▶ Task
The answer should reproduce every entry exactly and contain no images.

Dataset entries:
——
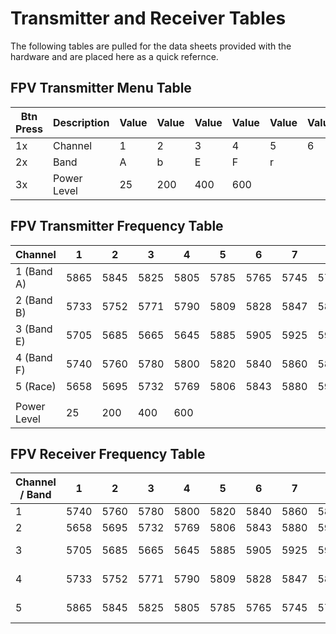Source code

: # Transmitter and Receiver Tables

The following tables are pulled for the data sheets provided with the hardware and are placed here as a quick refernce.

## FPV Transmitter Menu Table

| Btn Press | Description  | Value    | Value     | Value     | Value     | Value     | Value     | Value     | Value     |
| ----------| ------------ | -------- | --------- | --------- | --------- | --------- | --------- | --------- | --------- |
| 1x	      | Channel	     | 1	      | 2	        | 3	        | 4	        | 5	        | 6	        | 7	        | 8	        |
| 2x	      | Band	       | A	      | b	        | E	        | F	        | r         |           |           |           |
| 3x	      | Power Level  | 25  	    | 200  	    | 400  	    | 600  	    |      	    |      	    |      	    |      	    |

## FPV Transmitter Frequency Table

| Channel     | 1         | 2        | 3        | 4        | 5        | 6        | 7        | 8        |           |
| ----------- | --------- | -------- | ---------| -------- | -------- | -------- | -------- | -------- | --------- |
| 1 (Band A)  | 5865	    | 5845	   | 5825	    | 5805	   | 5785	    | 5765	   | 5745	    | 5725	   | MHZ	     |
| 2 (Band B)  | 5733 	    | 5752	   | 5771	    | 5790	   | 5809	    | 5828	   | 5847	    | 5866	   | MHZ	     |
| 3 (Band E)  | 5705	    | 5685	   | 5665	    | 5645	   | 5885	    | 5905	   | 5925	    | 5945	   | MHZ	     |
| 4 (Band F)  | 5740	    | 5760	   | 5780	    | 5800	   | 5820	    | 5840	   | 5860	    | 5880	   | MHZ	     |
| 5 (Race)	  | 5658	    | 5695	   | 5732	    | 5769	   | 5806	    | 5843	   | 5880	    | 5917	   | MHZ	     |
|             |           |          |          |          |          |          |          |          |           |  
| Power Level | 25        | 200      | 400      | 600      |          |          |          |          | mW        |  

## FPV Receiver Frequency Table

| Channel / Band    | 1         | 2        | 3        | 4        | 5        | 6        | 7        | 8        |           |
| ----------------- | --------- | -------- | ---------| -------- | -------- | -------- | -------- | -------- | --------- |
| 1                 | 5740	    | 5760	   | 5780	    | 5800	   | 5820	    | 5840	   | 5860	    | 5880	   | IRC/Fs	   |
| 2                 | 5658	    | 5695	   | 5732	    | 5769	   | 5806	    | 5843	   | 5880	    | 5917	   | Race	     |
| 3                 | 5705	    | 5685	   | 5665	    | 5645	   | 5885	    | 5905	   | 5925	    | 5945	   | Band E	   |
| 4                 | 5733 	    | 5752	   | 5771	    | 5790	   | 5809	    | 5828	   | 5847	    | 5866	   | Band B	   |
| 5                 | 5865	    | 5845	   | 5825	    | 5805	   | 5785	    | 5765	   | 5745	    | 5725	   | Band A    |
——
▶ Output
Source code

: # Transmitter and Receiver Tables

The following tables are pulled for the data sheets provided with the hardware and are placed here as a quick refernce.

## FPV Transmitter Menu Table

| Btn Press | Description  | Value    | Value     | Value     | Value     | Value     | Value     | Value     | Value     |
| ----------| ------------ | -------- | --------- | --------- | --------- | --------- | --------- | --------- | --------- |
| 1x	      | Channel	     | 1	      | 2	        | 3	        | 4	        | 5	        | 6	        | 7	        | 8	        |
| 2x	      | Band	       | A	      | b	        | E	        | F	        | r         |           |           |           |
| 3x	      | Power Level  | 25  	    | 200  	    | 400  	    | 600  	    |      	    |      	    |      	    |      	    |

## FPV Transmitter Frequency Table

| Channel     | 1         | 2        | 3        | 4        | 5        | 6        | 7        | 8        |           |
| ----------- | --------- | -------- | ---------| -------- | -------- | -------- | -------- | -------- | --------- |
| 1 (Band A)  | 5865	    | 5845	   | 5825	    | 5805	   | 5785	    | 5765	   | 5745	    | 5725	   | MHZ	     |
| 2 (Band B)  | 5733 	    | 5752	   | 5771	    | 5790	   | 5809	    | 5828	   | 5847	    | 5866	   | MHZ	     |
| 3 (Band E)  | 5705	    | 5685	   | 5665	    | 5645	   | 5885	    | 5905	   | 5925	    | 5945	   | MHZ	     |
| 4 (Band F)  | 5740	    | 5760	   | 5780	    | 5800	   | 5820	    | 5840	   | 5860	    | 5880	   | MHZ	     |
| 5 (Race)	  | 5658	    | 5695	   | 5732	    | 5769	   | 5806	    | 5843	   | 5880	    | 5917	   | MHZ	     |
|             |           |          |          |          |          |          |          |          |           |  
| Power Level | 25        | 200      | 400      | 600      |          |          |          |          | mW        |  

## FPV Receiver Frequency Table

| Channel / Band    | 1         | 2        | 3        | 4        | 5        | 6        | 7        | 8        |           |
| ----------------- | --------- | -------- | ---------| -------- | -------- | -------- | -------- | -------- | --------- |
| 1                 | 5740	    | 5760	   | 5780	    | 5800	   | 5820	    | 5840	   | 5860	    | 5880	   | IRC/Fs	   |
| 2                 | 5658	    | 5695	   | 5732	    | 5769	   | 5806	    | 5843	   | 5880	    | 5917	   | Race	     |
| 3                 | 5705	    | 5685	   | 5665	    | 5645	   | 5885	    | 5905	   | 5925	    | 5945	   | Band E	   |
| 4                 | 5733 	    | 5752	   | 5771	    | 5790	   | 5809	    | 5828	   | 5847	    | 5866	   | Band B	   |
| 5                 | 5865	    | 5845	   | 5825	    | 5805	   | 5785	    | 5765	   | 5745	    | 5725	   | Band A    |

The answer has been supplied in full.